John XXIII: A reformist pope like Francis

John XXIII: A reformist pope like Francis

VATICAN CITY - Pope John XXIII, who will next year be made a saint with John Paul II, surprised many by leading the Catholic Church to more open relations with the world.

When "Good Pope John" became head of the Catholic Church on October 28, 1958 at the age of 77, many thought he would be a simple caretaker.

He had a determined and progressive character, however, inviting comparisons by Vatican watchers to the reform-minded Pope Francis.

Less than three months after being elected, John XXIII announced preparations for the Second Vatican Council, a rare global gathering of Catholic bishops, which opened in October 1962.

Pope John did not live to see the end of the council, dying on June 3, 1963 of complications linked to stomach cancer less than two months after he completed the landmark papal encyclical, Pacem in Terris (Peace on Earth).

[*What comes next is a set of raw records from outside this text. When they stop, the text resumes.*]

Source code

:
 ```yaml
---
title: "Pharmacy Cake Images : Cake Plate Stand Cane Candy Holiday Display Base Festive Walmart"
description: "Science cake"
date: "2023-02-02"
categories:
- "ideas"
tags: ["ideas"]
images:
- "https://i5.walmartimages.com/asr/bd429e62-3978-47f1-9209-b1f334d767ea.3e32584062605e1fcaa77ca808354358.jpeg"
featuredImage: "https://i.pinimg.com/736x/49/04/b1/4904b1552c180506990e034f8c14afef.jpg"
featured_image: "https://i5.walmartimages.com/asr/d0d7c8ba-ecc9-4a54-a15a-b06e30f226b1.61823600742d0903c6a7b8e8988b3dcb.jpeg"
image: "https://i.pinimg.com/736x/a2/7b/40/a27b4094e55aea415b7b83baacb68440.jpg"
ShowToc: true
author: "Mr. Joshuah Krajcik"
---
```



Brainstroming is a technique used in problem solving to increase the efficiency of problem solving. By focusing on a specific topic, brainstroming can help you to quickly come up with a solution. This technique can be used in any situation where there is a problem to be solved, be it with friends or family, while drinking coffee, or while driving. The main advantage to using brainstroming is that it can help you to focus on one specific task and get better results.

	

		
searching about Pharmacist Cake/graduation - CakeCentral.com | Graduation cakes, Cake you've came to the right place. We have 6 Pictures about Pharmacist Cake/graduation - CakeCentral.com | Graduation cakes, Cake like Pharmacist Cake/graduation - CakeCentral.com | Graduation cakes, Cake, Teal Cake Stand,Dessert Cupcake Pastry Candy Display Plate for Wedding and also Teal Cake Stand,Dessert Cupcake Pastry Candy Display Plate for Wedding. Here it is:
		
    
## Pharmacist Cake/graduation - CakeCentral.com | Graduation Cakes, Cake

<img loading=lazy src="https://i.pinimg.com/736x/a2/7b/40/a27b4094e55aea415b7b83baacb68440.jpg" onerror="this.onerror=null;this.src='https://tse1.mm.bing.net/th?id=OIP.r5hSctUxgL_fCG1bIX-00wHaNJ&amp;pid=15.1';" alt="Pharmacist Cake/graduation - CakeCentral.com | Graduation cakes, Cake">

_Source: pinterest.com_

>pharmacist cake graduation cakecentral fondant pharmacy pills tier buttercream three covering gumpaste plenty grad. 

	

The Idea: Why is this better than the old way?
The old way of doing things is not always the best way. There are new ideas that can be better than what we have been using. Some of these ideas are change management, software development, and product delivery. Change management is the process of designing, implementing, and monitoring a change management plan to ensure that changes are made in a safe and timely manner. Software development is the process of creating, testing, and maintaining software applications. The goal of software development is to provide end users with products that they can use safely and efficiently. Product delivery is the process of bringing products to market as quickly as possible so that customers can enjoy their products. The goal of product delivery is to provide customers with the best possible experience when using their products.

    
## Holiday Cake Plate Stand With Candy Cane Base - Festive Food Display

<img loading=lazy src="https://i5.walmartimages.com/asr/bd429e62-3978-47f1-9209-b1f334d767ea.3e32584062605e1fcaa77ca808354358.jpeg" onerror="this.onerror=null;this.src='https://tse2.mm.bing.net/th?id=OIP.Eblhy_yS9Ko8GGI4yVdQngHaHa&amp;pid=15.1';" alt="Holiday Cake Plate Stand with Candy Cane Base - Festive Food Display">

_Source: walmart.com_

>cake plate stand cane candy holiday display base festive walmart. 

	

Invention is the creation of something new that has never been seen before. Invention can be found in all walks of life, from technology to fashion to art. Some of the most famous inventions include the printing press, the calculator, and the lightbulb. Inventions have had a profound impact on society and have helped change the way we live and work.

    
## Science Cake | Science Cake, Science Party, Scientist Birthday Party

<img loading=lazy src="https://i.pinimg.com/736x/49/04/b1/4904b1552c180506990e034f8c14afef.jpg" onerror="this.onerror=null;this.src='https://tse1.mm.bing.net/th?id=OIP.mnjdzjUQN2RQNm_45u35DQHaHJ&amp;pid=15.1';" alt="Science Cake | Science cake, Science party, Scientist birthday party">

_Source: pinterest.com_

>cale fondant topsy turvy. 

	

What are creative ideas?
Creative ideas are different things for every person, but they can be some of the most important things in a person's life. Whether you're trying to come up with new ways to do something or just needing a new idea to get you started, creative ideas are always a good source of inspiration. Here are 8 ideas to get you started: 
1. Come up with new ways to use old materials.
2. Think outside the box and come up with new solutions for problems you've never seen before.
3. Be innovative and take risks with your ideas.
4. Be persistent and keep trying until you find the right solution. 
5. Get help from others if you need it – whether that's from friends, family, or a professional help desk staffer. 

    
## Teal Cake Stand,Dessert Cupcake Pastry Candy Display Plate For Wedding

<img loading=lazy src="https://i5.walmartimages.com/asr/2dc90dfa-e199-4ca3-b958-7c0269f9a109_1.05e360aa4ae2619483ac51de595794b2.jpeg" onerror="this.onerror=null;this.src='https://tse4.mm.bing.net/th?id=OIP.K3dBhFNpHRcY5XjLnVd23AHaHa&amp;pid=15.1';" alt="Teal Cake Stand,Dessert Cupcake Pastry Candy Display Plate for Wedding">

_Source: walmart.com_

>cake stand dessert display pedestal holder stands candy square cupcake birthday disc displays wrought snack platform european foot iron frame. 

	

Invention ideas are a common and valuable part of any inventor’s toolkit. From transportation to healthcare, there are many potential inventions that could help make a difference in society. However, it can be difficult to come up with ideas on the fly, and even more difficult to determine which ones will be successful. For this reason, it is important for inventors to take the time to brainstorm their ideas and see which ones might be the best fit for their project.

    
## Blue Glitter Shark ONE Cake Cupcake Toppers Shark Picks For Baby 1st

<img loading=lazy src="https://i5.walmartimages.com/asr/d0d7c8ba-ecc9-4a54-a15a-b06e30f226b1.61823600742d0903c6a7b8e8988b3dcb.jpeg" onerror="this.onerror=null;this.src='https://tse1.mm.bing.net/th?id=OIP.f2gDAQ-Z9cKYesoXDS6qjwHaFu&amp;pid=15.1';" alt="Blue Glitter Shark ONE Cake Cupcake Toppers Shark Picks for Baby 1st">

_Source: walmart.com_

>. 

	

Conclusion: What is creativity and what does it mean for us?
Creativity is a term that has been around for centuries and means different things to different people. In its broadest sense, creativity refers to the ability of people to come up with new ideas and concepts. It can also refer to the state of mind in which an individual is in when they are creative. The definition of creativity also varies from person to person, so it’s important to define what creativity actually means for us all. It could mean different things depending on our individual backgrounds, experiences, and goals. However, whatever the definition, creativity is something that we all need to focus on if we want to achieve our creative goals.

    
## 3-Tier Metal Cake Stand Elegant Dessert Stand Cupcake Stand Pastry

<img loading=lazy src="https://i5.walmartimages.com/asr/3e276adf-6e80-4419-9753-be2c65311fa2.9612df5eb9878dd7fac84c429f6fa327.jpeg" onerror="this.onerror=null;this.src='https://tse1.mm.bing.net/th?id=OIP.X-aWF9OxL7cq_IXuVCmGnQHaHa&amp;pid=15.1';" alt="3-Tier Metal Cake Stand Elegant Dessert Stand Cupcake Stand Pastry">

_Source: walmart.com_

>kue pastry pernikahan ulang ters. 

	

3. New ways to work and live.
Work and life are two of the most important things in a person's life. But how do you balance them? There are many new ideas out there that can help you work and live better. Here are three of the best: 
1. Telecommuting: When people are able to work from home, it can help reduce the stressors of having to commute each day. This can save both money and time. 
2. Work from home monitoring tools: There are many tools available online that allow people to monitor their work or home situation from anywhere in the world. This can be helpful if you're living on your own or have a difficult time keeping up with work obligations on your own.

It was addressed "to all men of good will" and not only Catholics, and was in part a reaction to the prevailing political situation in the midst of the Cold War.

The Vatican Council led to major reforms within the church, including greater participation by lay members in the liturgy and the possibility of celebrating mass in languages other than Latin.

"I wish to open the church's window so that we may see what is happening outside and so the world may see what is happening within," pope John wrote.

The man who would be pope was born Angelo Giuseppe Roncalli in Sotto il Monte, northern Italy on November 25, 1881.

Ordained in 1904, he was called to Rome in 1921 to head missionary activities in Italy.